Figure 7.

In vitro antioxidation and anti‐inflammatory activities of AON. A) H₂O₂‐induced apoptosis of macrophages shown by flow cytometry plots (left) and corresponding quantitative analysis (right). Before exposure to 200 × 10⁻⁶ m H₂O₂ for 12 h, macrophages were preincubated with different formulations for 4 h. B) Fluorescence microscopy images showing the intracellular generation of ROS in macrophages stimulated with 100 ng mL⁻¹ of PMA and treated with different formulations for 4 h. DCFH‐DA was used as a fluorescent probe to stain intracellular ROS. Scale bars, 20 µm. C) The relative ROS levels in macrophages quantified by flow cytometry. Cells were treated with the same procedures as for fluorescence microscopy. D) The expression levels of TNF‐α in macrophages after different treatments.
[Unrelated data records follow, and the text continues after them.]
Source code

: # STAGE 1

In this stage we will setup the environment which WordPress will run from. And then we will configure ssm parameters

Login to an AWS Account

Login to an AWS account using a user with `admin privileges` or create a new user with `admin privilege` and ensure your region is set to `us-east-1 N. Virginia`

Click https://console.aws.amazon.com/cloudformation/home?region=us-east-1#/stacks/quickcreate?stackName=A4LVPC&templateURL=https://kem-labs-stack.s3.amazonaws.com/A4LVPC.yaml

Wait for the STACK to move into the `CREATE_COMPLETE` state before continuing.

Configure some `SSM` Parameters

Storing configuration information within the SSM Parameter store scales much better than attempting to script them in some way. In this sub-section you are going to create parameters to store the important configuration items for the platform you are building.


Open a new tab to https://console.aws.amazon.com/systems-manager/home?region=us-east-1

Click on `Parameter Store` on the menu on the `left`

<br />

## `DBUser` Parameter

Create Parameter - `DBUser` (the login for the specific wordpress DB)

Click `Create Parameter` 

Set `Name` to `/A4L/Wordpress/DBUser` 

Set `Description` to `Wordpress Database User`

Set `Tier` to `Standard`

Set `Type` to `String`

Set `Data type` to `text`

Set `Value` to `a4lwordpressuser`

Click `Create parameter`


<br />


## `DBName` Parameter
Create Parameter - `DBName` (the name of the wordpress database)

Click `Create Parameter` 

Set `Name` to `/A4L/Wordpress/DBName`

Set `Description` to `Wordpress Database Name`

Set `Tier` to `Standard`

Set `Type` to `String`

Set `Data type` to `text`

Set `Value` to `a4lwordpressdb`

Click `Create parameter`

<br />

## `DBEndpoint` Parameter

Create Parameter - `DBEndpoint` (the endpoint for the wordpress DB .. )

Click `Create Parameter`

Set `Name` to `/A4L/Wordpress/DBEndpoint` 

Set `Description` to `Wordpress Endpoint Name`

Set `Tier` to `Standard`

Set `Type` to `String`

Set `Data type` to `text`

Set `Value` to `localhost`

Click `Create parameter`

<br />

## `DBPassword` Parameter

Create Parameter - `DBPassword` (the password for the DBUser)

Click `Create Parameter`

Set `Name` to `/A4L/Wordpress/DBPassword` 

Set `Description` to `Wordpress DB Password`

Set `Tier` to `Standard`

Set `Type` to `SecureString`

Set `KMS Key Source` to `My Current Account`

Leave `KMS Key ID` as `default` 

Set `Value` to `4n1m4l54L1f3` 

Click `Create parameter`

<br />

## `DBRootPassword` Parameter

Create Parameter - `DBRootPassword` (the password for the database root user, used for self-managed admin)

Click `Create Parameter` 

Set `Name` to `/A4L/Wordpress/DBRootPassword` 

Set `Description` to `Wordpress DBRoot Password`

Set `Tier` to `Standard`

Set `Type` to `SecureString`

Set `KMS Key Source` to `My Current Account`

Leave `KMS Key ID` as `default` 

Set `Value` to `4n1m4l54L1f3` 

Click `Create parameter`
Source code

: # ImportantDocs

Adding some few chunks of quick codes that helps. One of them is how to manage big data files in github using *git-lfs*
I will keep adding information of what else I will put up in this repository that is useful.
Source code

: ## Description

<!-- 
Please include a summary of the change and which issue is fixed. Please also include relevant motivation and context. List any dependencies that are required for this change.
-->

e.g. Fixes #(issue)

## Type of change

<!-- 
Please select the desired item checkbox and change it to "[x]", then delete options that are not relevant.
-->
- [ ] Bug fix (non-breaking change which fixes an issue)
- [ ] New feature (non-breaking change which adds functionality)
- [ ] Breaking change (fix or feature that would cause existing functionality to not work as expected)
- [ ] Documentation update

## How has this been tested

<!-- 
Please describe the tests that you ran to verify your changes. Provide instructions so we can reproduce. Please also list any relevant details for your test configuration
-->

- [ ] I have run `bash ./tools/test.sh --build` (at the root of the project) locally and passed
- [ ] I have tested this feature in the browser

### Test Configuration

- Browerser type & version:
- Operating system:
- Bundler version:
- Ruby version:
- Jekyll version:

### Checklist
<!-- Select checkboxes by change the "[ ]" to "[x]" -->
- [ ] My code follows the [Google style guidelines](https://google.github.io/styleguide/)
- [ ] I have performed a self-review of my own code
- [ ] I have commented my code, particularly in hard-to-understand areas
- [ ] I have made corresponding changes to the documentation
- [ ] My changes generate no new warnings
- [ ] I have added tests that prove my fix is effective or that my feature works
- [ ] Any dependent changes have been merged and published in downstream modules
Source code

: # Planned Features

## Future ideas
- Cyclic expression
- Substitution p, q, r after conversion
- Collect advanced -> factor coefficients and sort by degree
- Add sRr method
Macrophages were preincubated with different formulations for 6 h, and then exposed to 100 ng mL⁻¹ of LPS for 12 h before quantification of TNF‐α. E) Quantitative results of migrated neutrophils in the lower chamber of the Transwell system after treatment with different formulations. F) Phagocytosis of apoptotic neutrophils by macrophages shown by flow cytometry (left) and corresponding quantitative analysis (right). Macrophages were exposed to vehicle, Ac2‐26, ON, APN, or AON for 1 h before the addition of labeled apoptotic neutrophils. In the control group, no apoptotic neutrophils were added. Data are presented as mean ± SE (n = 3). *p < 0.05, **p < 0.01, ***p < 0.001; ns, no significance.